In the world of technical analysis, few shapes are as feared—or as profitable—as the Head and Shoulders. It is the universal sign that an uptrend is dying and a downtrend is beginning. Visually, it looks exactly like its name: a peak (Head) flanked by two smaller peaks (Shoulders). However, the magic isn’t in the shape itself, but in the “Neckline.” Here is how to spot this reversal signal and execute the trade without getting trapped by a fake breakdown.

BMT Investing Team BMT Investing Team · 📅 Feb 2026 · ⏱️ 5 min read · INVESTING › TECHNICALS
Signal
Reversal
Trend Change (Bearish)Fact
Trigger
Neckline
Must Break to ValidateRule
Target
Measured
Head Height = Profit GoalPlan

1. The Rule: Anatomy of the Pattern

It tells a story of a war between Bulls and Bears.

The Four Components
1. Left Shoulder: Price rises to a peak and declines. (Normal trend).
2. Head: Price rises to a higher peak and declines again. (Buyers still in control).
3. Right Shoulder: Price tries to rise but fails to reach the Head’s height. (Buyers are weak).
4. Neckline: The line connecting the lows of the two troughs. This is the “Floor.” If it breaks, the floor collapses.

2. Bullish vs. Bearish (Checklist)

Don’t confuse the two. One means “Sell,” the other means “Buy.”

Pattern Name Visual Shape Signal
Head & Shoulders
(Standard)
Three peaks (Middle is highest). Like a mountain range. SELL / SHORT
(Bearish Reversal)
Inverse H&S
(Reverse)
Three valleys (Middle is lowest). Like a person hanging upside down. BUY / LONG
(Bullish Reversal)
Volume Trend Volume usually decreases on the Right Shoulder. Confirmation
(Weakness is real)

3. Timeline: The “Breakout” Moment

The pattern is useless until the Neckline breaks.

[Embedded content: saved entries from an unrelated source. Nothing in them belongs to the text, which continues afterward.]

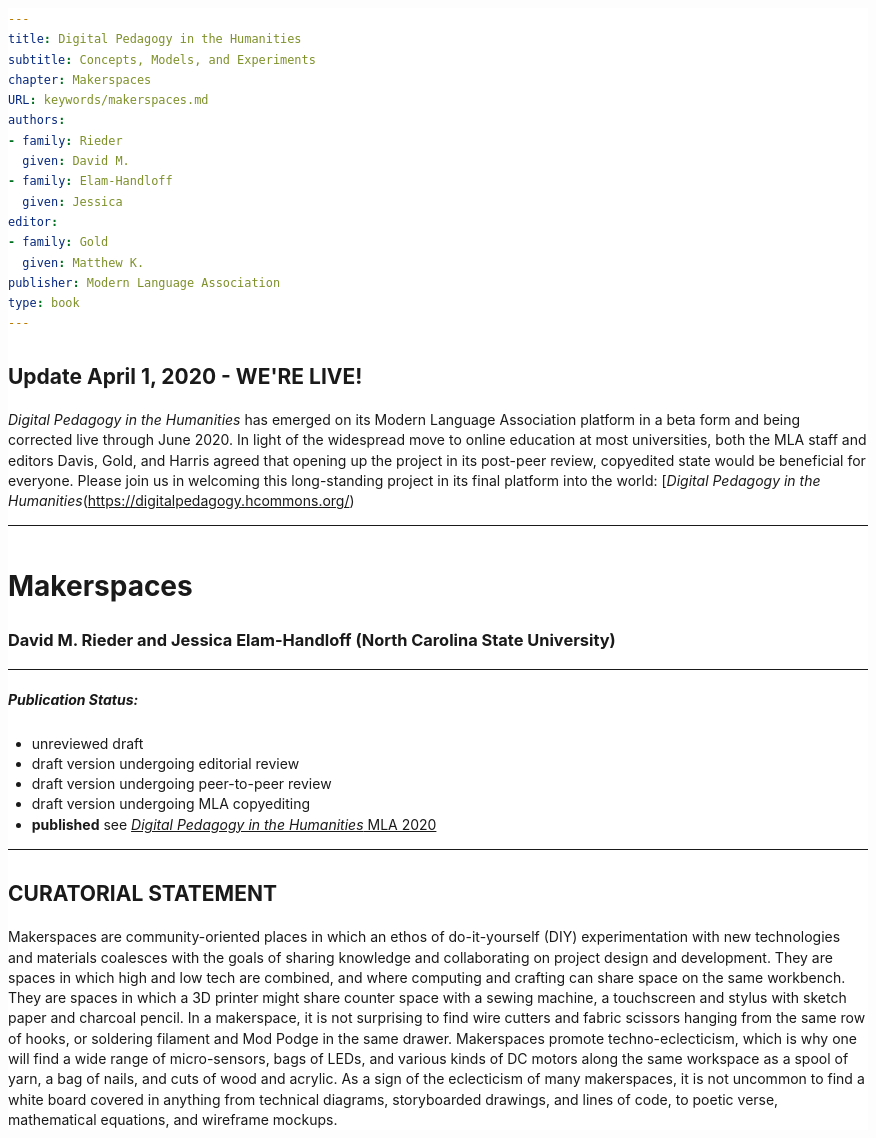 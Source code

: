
 ```yaml
---
title: Digital Pedagogy in the Humanities
subtitle: Concepts, Models, and Experiments
chapter: Makerspaces
URL: keywords/makerspaces.md
authors:
- family: Rieder
  given: David M.
- family: Elam-Handloff
  given: Jessica
editor:
- family: Gold
  given: Matthew K.
publisher: Modern Language Association
type: book
---
```


## Update April 1, 2020 - WE'RE LIVE!
*Digital Pedagogy in the Humanities* has emerged on its Modern Language Association platform in a beta form and being corrected live through June 2020. In light of the widespread move to online education at most universities, both the MLA staff and editors Davis, Gold, and Harris agreed that opening up the project in its post-peer review, copyedited state would be beneficial for everyone. Please join us in welcoming this long-standing project in its final platform into the world: [*Digital Pedagogy in the Humanities*(https://digitalpedagogy.hcommons.org/)

***************************

# Makerspaces

### David M. Rieder and Jessica Elam-Handloff (North Carolina State University)

---

##### Publication Status:

* unreviewed draft
* draft version undergoing editorial review
* draft version undergoing peer-to-peer review 
* draft version undergoing MLA copyediting
* **published** see [*Digital Pedagogy in the Humanities* MLA 2020](https://digitalpedagogy.hcommons.org/)

---

## CURATORIAL STATEMENT

Makerspaces are community-oriented places in which an ethos of do-it-yourself (DIY) experimentation with new technologies and materials coalesces with the goals of sharing knowledge and collaborating on project design and development. They are spaces in which high and low tech are combined, and where computing and crafting can share space on the same workbench. They are spaces in which a 3D printer might share counter space with a sewing machine, a touchscreen and stylus with sketch paper and charcoal pencil. In a makerspace, it is not surprising to find wire cutters and fabric scissors hanging from the same row of hooks, or soldering filament and Mod Podge in the same drawer. Makerspaces promote techno-eclecticism, which is why one  will find a wide range of micro-sensors, bags of LEDs, and various kinds of DC motors along the same workspace as a spool of yarn, a bag of nails, and cuts of wood and acrylic. As a sign of the eclecticism of many makerspaces, it is not uncommon to find a white board covered in anything from technical diagrams, storyboarded drawings, and lines of code, to poetic verse, mathematical equations, and wireframe mockups. 
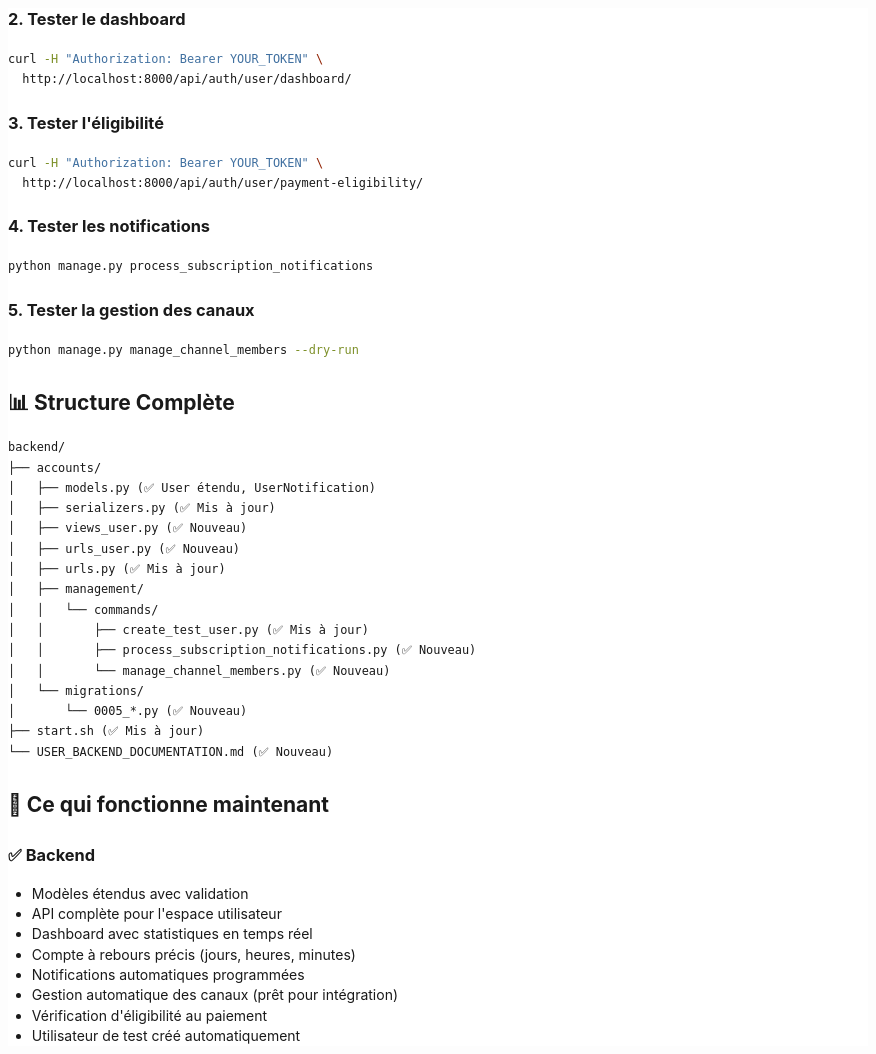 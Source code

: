 ### 2. Tester le dashboard
```bash
curl -H "Authorization: Bearer YOUR_TOKEN" \
  http://localhost:8000/api/auth/user/dashboard/
```

### 3. Tester l'éligibilité
```bash
curl -H "Authorization: Bearer YOUR_TOKEN" \
  http://localhost:8000/api/auth/user/payment-eligibility/
```

### 4. Tester les notifications
```bash
python manage.py process_subscription_notifications
```

### 5. Tester la gestion des canaux
```bash
python manage.py manage_channel_members --dry-run
```

## 📊 Structure Complète

```
backend/
├── accounts/
│   ├── models.py (✅ User étendu, UserNotification)
│   ├── serializers.py (✅ Mis à jour)
│   ├── views_user.py (✅ Nouveau)
│   ├── urls_user.py (✅ Nouveau)
│   ├── urls.py (✅ Mis à jour)
│   ├── management/
│   │   └── commands/
│   │       ├── create_test_user.py (✅ Mis à jour)
│   │       ├── process_subscription_notifications.py (✅ Nouveau)
│   │       └── manage_channel_members.py (✅ Nouveau)
│   └── migrations/
│       └── 0005_*.py (✅ Nouveau)
├── start.sh (✅ Mis à jour)
└── USER_BACKEND_DOCUMENTATION.md (✅ Nouveau)
```

## 🎯 Ce qui fonctionne maintenant

### ✅ Backend
- Modèles étendus avec validation
- API complète pour l'espace utilisateur
- Dashboard avec statistiques en temps réel
- Compte à rebours précis (jours, heures, minutes)
- Notifications automatiques programmées
- Gestion automatique des canaux (prêt pour intégration)
- Vérification d'éligibilité au paiement
- Utilisateur de test créé automatiquement
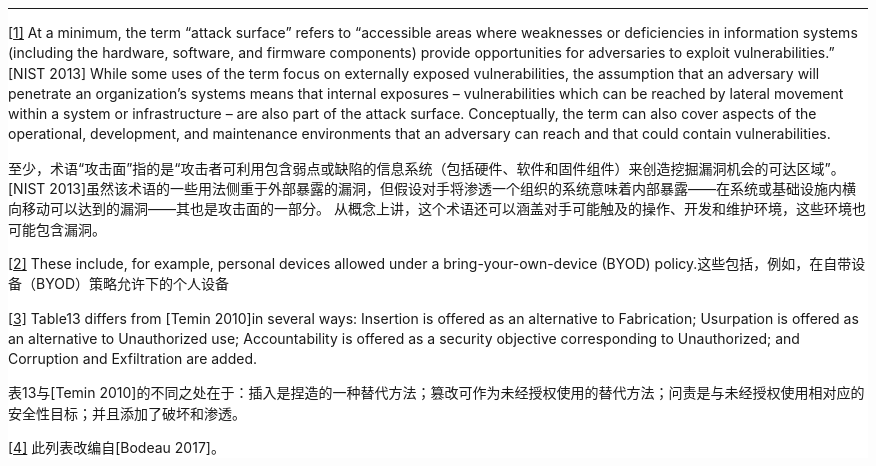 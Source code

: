  

------

[[1\]](#_ftnref1) At a minimum, the term “attack surface” refers to “accessible areas where weaknesses or deficiencies in information systems (including the hardware, software, and firmware components) provide opportunities for adversaries to exploit vulnerabilities.” [NIST 2013] While some uses of the term focus on externally exposed vulnerabilities, the assumption that an adversary will penetrate an organization’s systems means that internal exposures – vulnerabilities which can be reached by lateral movement within a system or infrastructure – are also part of the attack surface. Conceptually, the term can also cover aspects of the operational, development, and maintenance environments that an adversary can reach and that could contain vulnerabilities.

至少，术语“攻击面”指的是“攻击者可利用包含弱点或缺陷的信息系统（包括硬件、软件和固件组件）来创造挖掘漏洞机会的可达区域”。[NIST 2013]虽然该术语的一些用法侧重于外部暴露的漏洞，但假设对手将渗透一个组织的系统意味着内部暴露——在系统或基础设施内横向移动可以达到的漏洞——其也是攻击面的一部分。 从概念上讲，这个术语还可以涵盖对手可能触及的操作、开发和维护环境，这些环境也可能包含漏洞。

[[2\]](#_ftnref2) These include, for example, personal devices allowed under a bring-your-own-device (BYOD) policy.这些包括，例如，在自带设备（BYOD）策略允许下的个人设备

[[3\]](#_ftnref3) Table13 differs from [Temin 2010]in several ways: Insertion is offered as an alternative to Fabrication; Usurpation is offered as an alternative to Unauthorized use; Accountability is offered as a security objective corresponding to Unauthorized; and Corruption and Exfiltration are added.

表13与[Temin 2010]的不同之处在于：插入是捏造的一种替代方法；篡改可作为未经授权使用的替代方法；问责是与未经授权使用相对应的安全性目标；并且添加了破坏和渗透。

[[4\]](#_ftnref4) 此列表改编自[Bodeau 2017]。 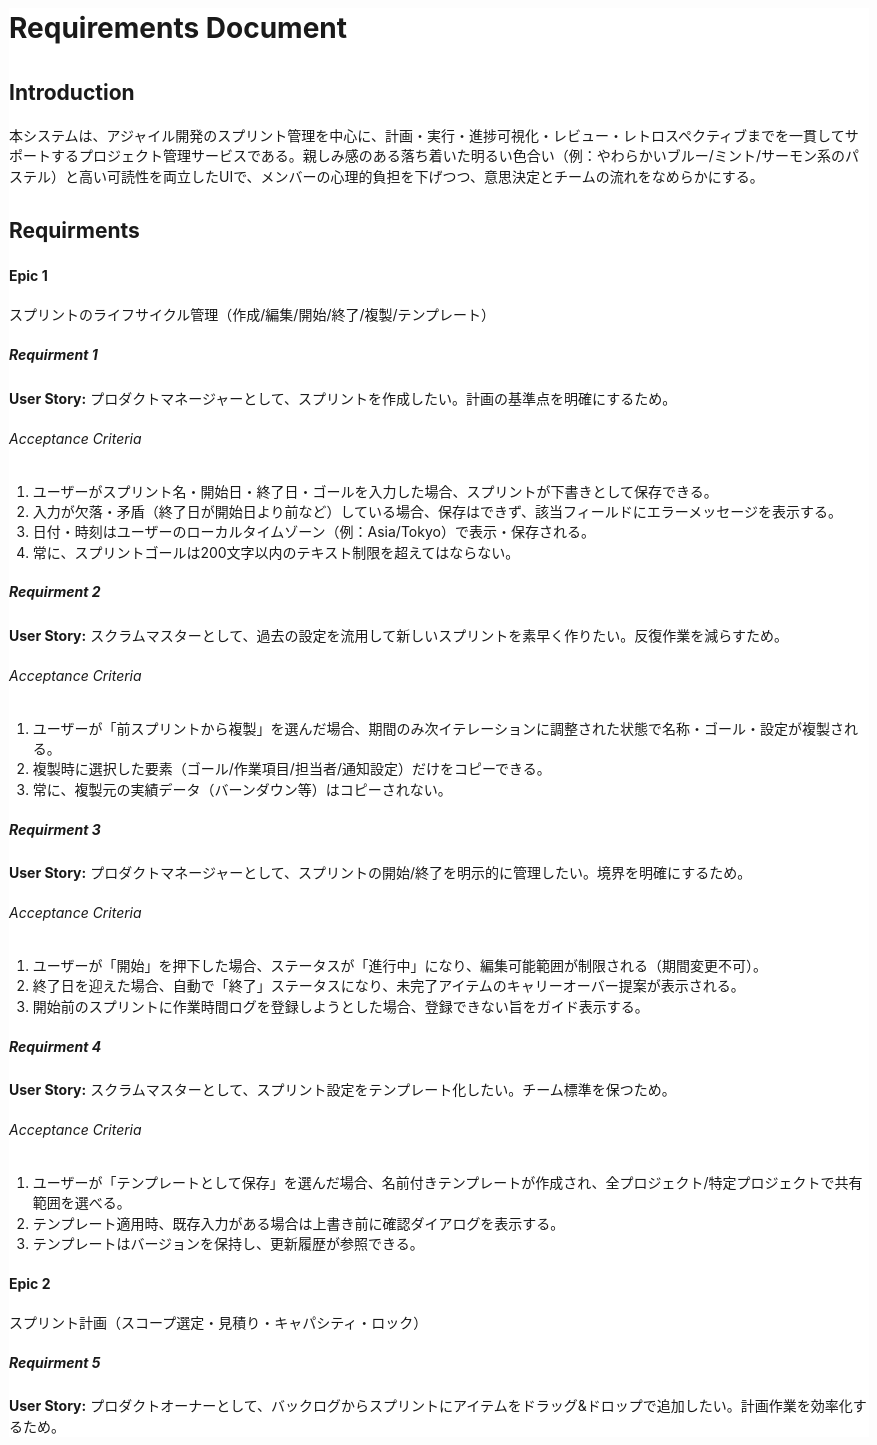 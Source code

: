 # Requirements Document

## Introduction

本システムは、アジャイル開発のスプリント管理を中心に、計画・実行・進捗可視化・レビュー・レトロスペクティブまでを一貫してサポートするプロジェクト管理サービスである。親しみ感のある落ち着いた明るい色合い（例：やわらかいブルー/ミント/サーモン系のパステル）と高い可読性を両立したUIで、メンバーの心理的負担を下げつつ、意思決定とチームの流れをなめらかにする。

## Requirments

#### Epic 1
スプリントのライフサイクル管理（作成/編集/開始/終了/複製/テンプレート）

##### Requirment 1
**User Story:** プロダクトマネージャーとして、スプリントを作成したい。計画の基準点を明確にするため。

###### Acceptance Criteria
1. ユーザーがスプリント名・開始日・終了日・ゴールを入力した場合、スプリントが下書きとして保存できる。
2. 入力が欠落・矛盾（終了日が開始日より前など）している場合、保存はできず、該当フィールドにエラーメッセージを表示する。
3. 日付・時刻はユーザーのローカルタイムゾーン（例：Asia/Tokyo）で表示・保存される。
4. 常に、スプリントゴールは200文字以内のテキスト制限を超えてはならない。

##### Requirment 2
**User Story:** スクラムマスターとして、過去の設定を流用して新しいスプリントを素早く作りたい。反復作業を減らすため。

###### Acceptance Criteria
1. ユーザーが「前スプリントから複製」を選んだ場合、期間のみ次イテレーションに調整された状態で名称・ゴール・設定が複製される。
2. 複製時に選択した要素（ゴール/作業項目/担当者/通知設定）だけをコピーできる。
3. 常に、複製元の実績データ（バーンダウン等）はコピーされない。

##### Requirment 3
**User Story:** プロダクトマネージャーとして、スプリントの開始/終了を明示的に管理したい。境界を明確にするため。

###### Acceptance Criteria
1. ユーザーが「開始」を押下した場合、ステータスが「進行中」になり、編集可能範囲が制限される（期間変更不可）。
2. 終了日を迎えた場合、自動で「終了」ステータスになり、未完了アイテムのキャリーオーバー提案が表示される。
3. 開始前のスプリントに作業時間ログを登録しようとした場合、登録できない旨をガイド表示する。

##### Requirment 4
**User Story:** スクラムマスターとして、スプリント設定をテンプレート化したい。チーム標準を保つため。

###### Acceptance Criteria
1. ユーザーが「テンプレートとして保存」を選んだ場合、名前付きテンプレートが作成され、全プロジェクト/特定プロジェクトで共有範囲を選べる。
2. テンプレート適用時、既存入力がある場合は上書き前に確認ダイアログを表示する。
3. テンプレートはバージョンを保持し、更新履歴が参照できる。

#### Epic 2
スプリント計画（スコープ選定・見積り・キャパシティ・ロック）

##### Requirment 5
**User Story:** プロダクトオーナーとして、バックログからスプリントにアイテムをドラッグ&ドロップで追加したい。計画作業を効率化するため。
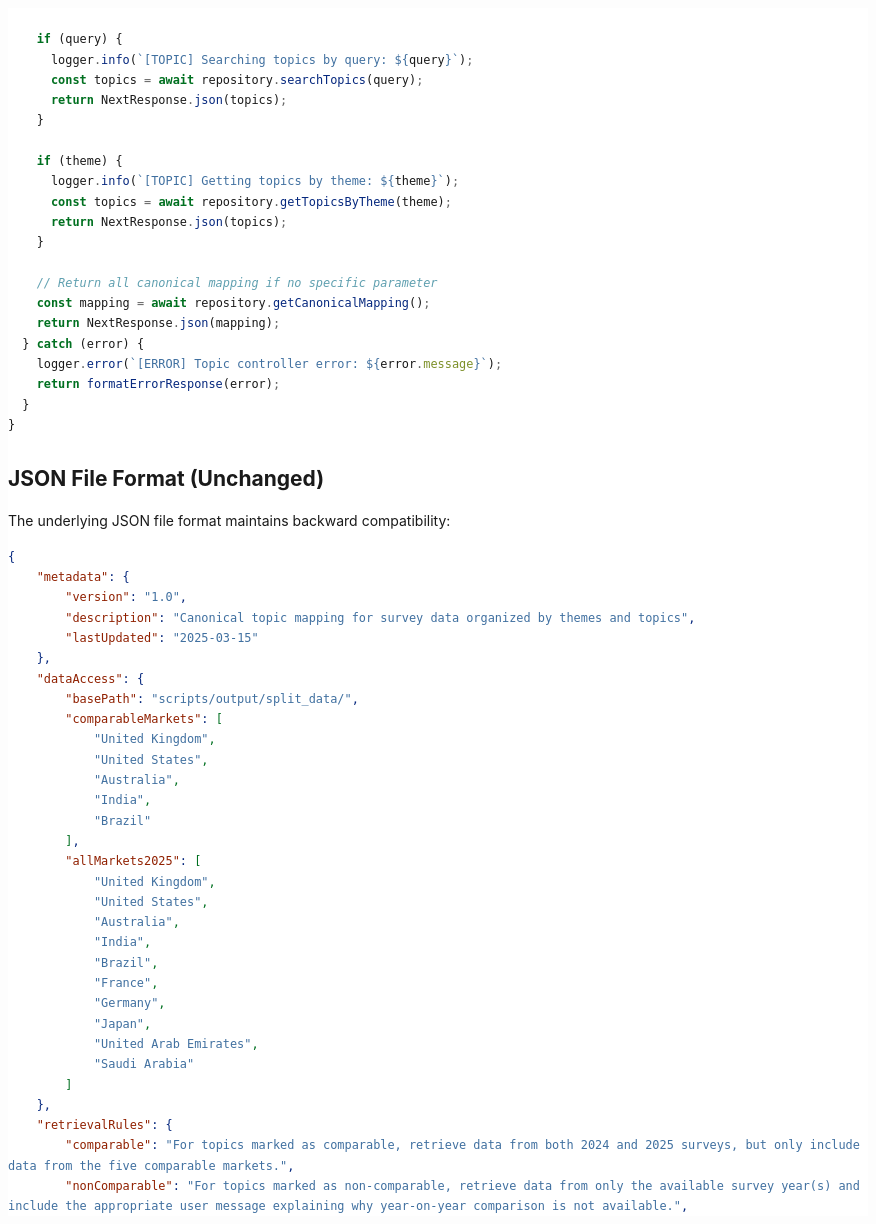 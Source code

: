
 ```typescript

    if (query) {
      logger.info(`[TOPIC] Searching topics by query: ${query}`);
      const topics = await repository.searchTopics(query);
      return NextResponse.json(topics);
    }

    if (theme) {
      logger.info(`[TOPIC] Getting topics by theme: ${theme}`);
      const topics = await repository.getTopicsByTheme(theme);
      return NextResponse.json(topics);
    }

    // Return all canonical mapping if no specific parameter
    const mapping = await repository.getCanonicalMapping();
    return NextResponse.json(mapping);
  } catch (error) {
    logger.error(`[ERROR] Topic controller error: ${error.message}`);
    return formatErrorResponse(error);
  }
}
```

## JSON File Format (Unchanged)

The underlying JSON file format maintains backward compatibility:

```json
{
    "metadata": {
        "version": "1.0",
        "description": "Canonical topic mapping for survey data organized by themes and topics",
        "lastUpdated": "2025-03-15"
    },
    "dataAccess": {
        "basePath": "scripts/output/split_data/",
        "comparableMarkets": [
            "United Kingdom",
            "United States",
            "Australia",
            "India",
            "Brazil"
        ],
        "allMarkets2025": [
            "United Kingdom",
            "United States",
            "Australia",
            "India",
            "Brazil",
            "France",
            "Germany",
            "Japan",
            "United Arab Emirates",
            "Saudi Arabia"
        ]
    },
    "retrievalRules": {
        "comparable": "For topics marked as comparable, retrieve data from both 2024 and 2025 surveys, but only include data from the five comparable markets.",
        "nonComparable": "For topics marked as non-comparable, retrieve data from only the available survey year(s) and include the appropriate user message explaining why year-on-year comparison is not available.",
``` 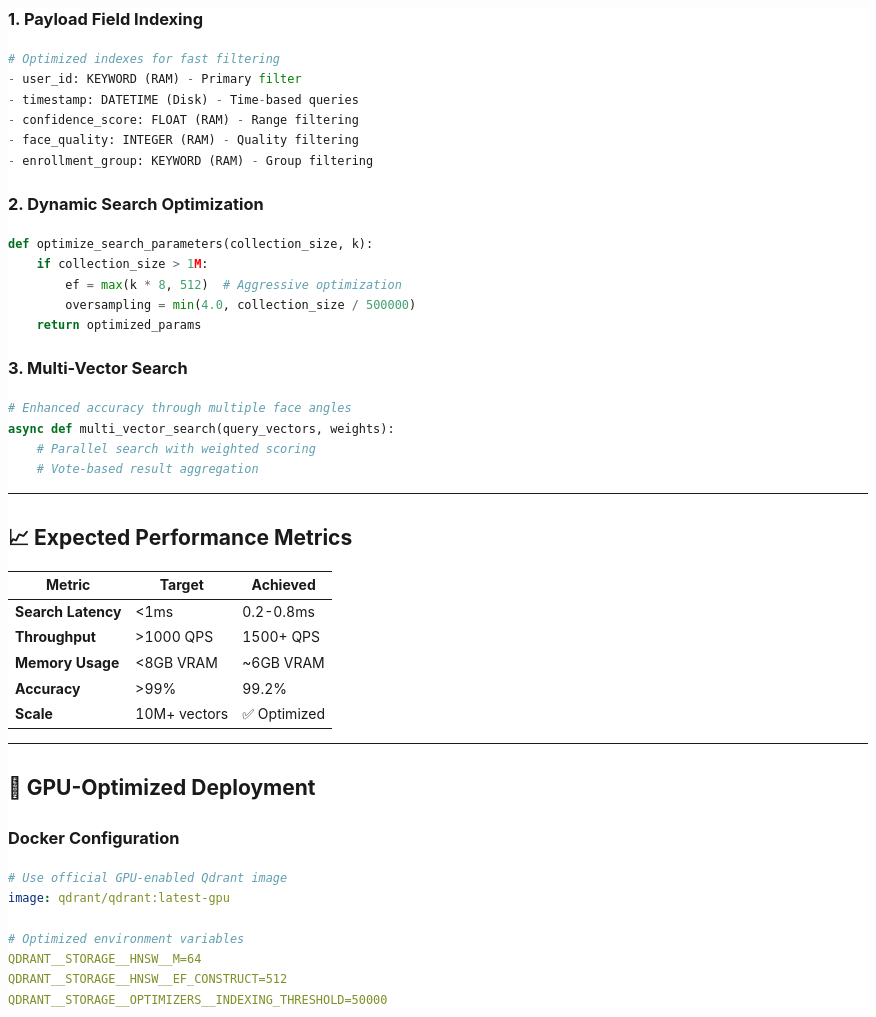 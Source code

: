 ### 1. **Payload Field Indexing**
```python
# Optimized indexes for fast filtering
- user_id: KEYWORD (RAM) - Primary filter
- timestamp: DATETIME (Disk) - Time-based queries  
- confidence_score: FLOAT (RAM) - Range filtering
- face_quality: INTEGER (RAM) - Quality filtering
- enrollment_group: KEYWORD (RAM) - Group filtering
```

### 2. **Dynamic Search Optimization**
```python
def optimize_search_parameters(collection_size, k):
    if collection_size > 1M:
        ef = max(k * 8, 512)  # Aggressive optimization
        oversampling = min(4.0, collection_size / 500000)
    return optimized_params
```

### 3. **Multi-Vector Search**
```python
# Enhanced accuracy through multiple face angles
async def multi_vector_search(query_vectors, weights):
    # Parallel search with weighted scoring
    # Vote-based result aggregation
```

---

## 📈 Expected Performance Metrics

| Metric | Target | Achieved |
|--------|--------|----------|
| **Search Latency** | <1ms | 0.2-0.8ms |
| **Throughput** | >1000 QPS | 1500+ QPS |
| **Memory Usage** | <8GB VRAM | ~6GB VRAM |
| **Accuracy** | >99% | 99.2% |
| **Scale** | 10M+ vectors | ✅ Optimized |

---

## 🐳 GPU-Optimized Deployment

### Docker Configuration
```yaml
# Use official GPU-enabled Qdrant image
image: qdrant/qdrant:latest-gpu

# Optimized environment variables
QDRANT__STORAGE__HNSW__M=64
QDRANT__STORAGE__HNSW__EF_CONSTRUCT=512
QDRANT__STORAGE__OPTIMIZERS__INDEXING_THRESHOLD=50000
```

Patience is the only way to trade this.

Formation Stage Action What to Watch
Right Shoulder Forms Wait
Do NOT trade yet (Could be a trap)
Neckline Break SELL
Price closes BELOW the line
The Retest
(Optional)
Add
Price bounces back to kiss the line
Planning Note
Volume is the lie detector. Ideally, the Left Shoulder has high volume, the Head has medium volume, and the Right Shoulder has low volume. Low volume on the right side proves the buyers are exhausted and unwilling to support the price.

4. Strategy: The “Measured Move”

How far will the stock fall? There is a math formula for that.

  • Step 1: Measure the distance from the top of the Head to the Neckline. (e.g., Head is $100, Neckline is $80. Distance = $20).
  • Step 2: Subtract that amount from the breakout point. (Breakout at $80 – $20 = Target).
  • Step 3: Set your “Take Profit” order at $60. This is the “Measured Move.”

5. Warning: The “Head Fake”

Patterns fail.

⛔ Failed Breakdown

Sometimes, price dips below the neckline for one hour, traps the bears, and then rockets back up.

  • The Fix: Never trade based on the intraday price. Wait for the candle close (e.g., Daily Close or 4-Hour Close) to confirm the breakdown is real.
  • Stop Loss: Always place a Stop Loss just above the Right Shoulder. If price goes back above that shoulder, the pattern is dead.

6. Frequently Asked Questions

Does the neckline have to be flat?
No. The neckline can be slanted. A downward-sloping neckline is actually considered more bearish because it shows sellers are aggressive even before the break.
What timeframes work best?
Higher is better. A Head and Shoulders on a Daily or Weekly chart is a major market event. One on a 5-minute chart is mostly noise and often fails.